Pharmacy benefit managers claim that pharmacy networks allow them to negotiate lower prices and better manage utilization. Thus, this bill would limit the formation of cost-effective networks, result in less competition, weaken negotiating power, and result in worse contract terms. This would ultimately raise prices for consumers in the form of higher copays, deductibles, or other cost-sharing.

Independent pharmacies claim that PBMs have unfairly kept them out of pharmacy networks, which ultimately restricts patient access to convenient pharmacies. They believe that PBMs create narrow networks by unfairly throwing out “bad apples” for small technical glitches, and using unreasonable terms and conditions that serve as barriers to network entry to independent pharmacies. They also believe that PBMs force them to obtain costly accreditations and certifications, which many smaller pharmacies can’t afford. Finally, PBMs may occasionally mandate the use of a particular accrediting body, while not accepting other nationally recognized accreditations. This can create unrealistic expectations for pharmacies to obtain multiple accreditation certificates, which all but ensures that smaller pharmacies cannot achieve network participation. This provision of the bill seeks to even the playing field and remove obstacles for participation so that pharmacies can fairly compete on the things that matter most to patients.
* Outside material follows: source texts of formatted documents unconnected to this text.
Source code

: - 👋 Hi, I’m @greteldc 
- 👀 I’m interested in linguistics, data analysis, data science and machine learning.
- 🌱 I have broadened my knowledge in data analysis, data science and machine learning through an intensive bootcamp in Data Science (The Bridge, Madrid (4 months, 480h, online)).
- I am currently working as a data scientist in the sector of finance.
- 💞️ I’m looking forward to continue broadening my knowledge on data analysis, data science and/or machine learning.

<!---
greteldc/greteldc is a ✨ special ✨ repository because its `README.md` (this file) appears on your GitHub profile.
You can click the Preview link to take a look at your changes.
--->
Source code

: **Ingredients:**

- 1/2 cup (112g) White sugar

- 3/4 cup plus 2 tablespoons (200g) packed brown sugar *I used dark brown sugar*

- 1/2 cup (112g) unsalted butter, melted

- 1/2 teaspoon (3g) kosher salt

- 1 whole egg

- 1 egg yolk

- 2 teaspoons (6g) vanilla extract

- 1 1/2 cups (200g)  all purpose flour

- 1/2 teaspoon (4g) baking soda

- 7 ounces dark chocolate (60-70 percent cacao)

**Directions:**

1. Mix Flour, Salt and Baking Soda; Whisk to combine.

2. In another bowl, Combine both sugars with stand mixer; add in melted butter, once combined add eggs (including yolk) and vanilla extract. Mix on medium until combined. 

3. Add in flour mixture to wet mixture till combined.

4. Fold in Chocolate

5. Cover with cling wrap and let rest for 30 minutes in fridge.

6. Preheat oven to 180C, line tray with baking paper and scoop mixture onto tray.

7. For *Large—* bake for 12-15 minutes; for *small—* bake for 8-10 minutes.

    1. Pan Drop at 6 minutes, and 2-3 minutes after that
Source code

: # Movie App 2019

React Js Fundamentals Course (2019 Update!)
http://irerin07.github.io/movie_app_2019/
Licensing and Enforcement:

Pharmacy benefit managers working in the state must obtain a license from the State Insurance Commissioner

This requirement may seem insignificant, but could also have far-reaching effects. This bill would require that PBMs working in the state meet certain requirements and obtain a license through an application process. Through this licensing process, the Insurance Commissioner would have full access to contract details between PBMs and insurers, including all incentives, discounts, and rebates. The Commissioner would also have the power to audit PBMs and would have broad authority to refuse to issue, suspend or revoke a license if she determined it warranted based on the protocol outlined.
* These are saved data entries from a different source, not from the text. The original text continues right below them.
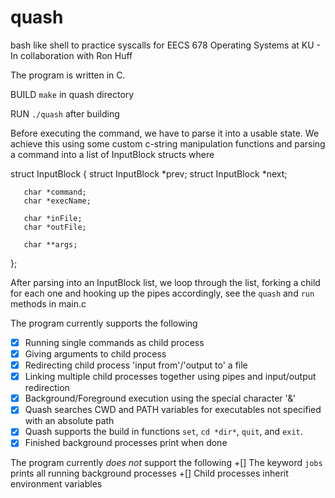 # quash
bash like shell to practice syscalls for EECS 678 Operating Systems at KU - In collaboration with Ron Huff

The program is written in C.

BUILD
`make` in quash directory

RUN
`./quash` after building

Before executing the command, we have to parse it into a usable state. We achieve this using some custom c-string manipulation functions and parsing a command into a list of InputBlock structs where

struct InputBlock {
       struct InputBlock *prev;
       struct InputBlock *next;

       char *command;
       char *execName;

       char *inFile;
       char *outFile;

       char **args;
};

After parsing into an InputBlock list, we loop through the list, forking a child for each one and hooking up the pipes accordingly, see the `quash` and `run` methods in main.c

The program currently supports the following
+[x] Running single commands as child process
+[x] Giving arguments to child process
+[x] Redirecting child process 'input from'/'output to' a file
+[x] Linking multiple child processes together using pipes and input/output redirection
+[x] Background/Foreground execution using the special character '&'
+[x] Quash searches CWD and PATH variables for executables not specified with an absolute path
+[x] Quash supports the build in functions `set`, `cd *dir*`, `quit`, and `exit`.
+[x] Finished background processes print when done

The program currently *does not* support the following
+[] The keyword `jobs` prints all running background processes
+[] Child processes inherit environment variables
Community pharmacies and other stakeholders in support of this bill believe that PBM licensing is necessary to increase transparency and accountability for PBMs, while stakeholders in opposition to this bill fear that this process could result in highly prized trade secrets being leaked, thereby weakening PBM’s negotiation position and increasing prices for consumers.


Consumer Protections:

Ban on the use of accumulator adjuster programs (AAPs)

Patients who have very costly drugs or very high deductibles sometimes use drug co-pay cards or other forms of co-pay assistance to help them afford their medications at the pharmacy counter. In so-called “accumulator adjuster programs”, PBMs allow patients to use the co-pay assistance to reduce their out-of-pocket costs at the pharmacy, but will not credit that amount towards their deductible or maximum out-of-pocket costs. The deductible is the amount the patient is required to pay before insurance kicks in, and overtime patients end up paying the full deductible even though the manufacturer has been paying on behalf of the patient.
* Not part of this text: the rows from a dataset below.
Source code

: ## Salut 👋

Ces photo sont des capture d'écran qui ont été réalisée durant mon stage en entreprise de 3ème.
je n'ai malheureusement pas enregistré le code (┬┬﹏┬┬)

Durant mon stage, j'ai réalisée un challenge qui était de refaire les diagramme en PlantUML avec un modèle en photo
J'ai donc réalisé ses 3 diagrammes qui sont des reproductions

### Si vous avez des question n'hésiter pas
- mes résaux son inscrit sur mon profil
This bill would require cost-sharing paid on behalf of the patient to count towards their total requirement. While this would lower patient expenses, it would be expected to increase costs for the health insurance plans, which could then be passed to consumers as higher insurance premiums.

These four provisions are just a few included in a very comprehensive bill. Although one of the most hotly lobbied bills this session, few people understand the rippling and significant effects this bill would have on state health care costs. In January we will have a clearer picture of what will ultimately be included in this consequential piece of legislation.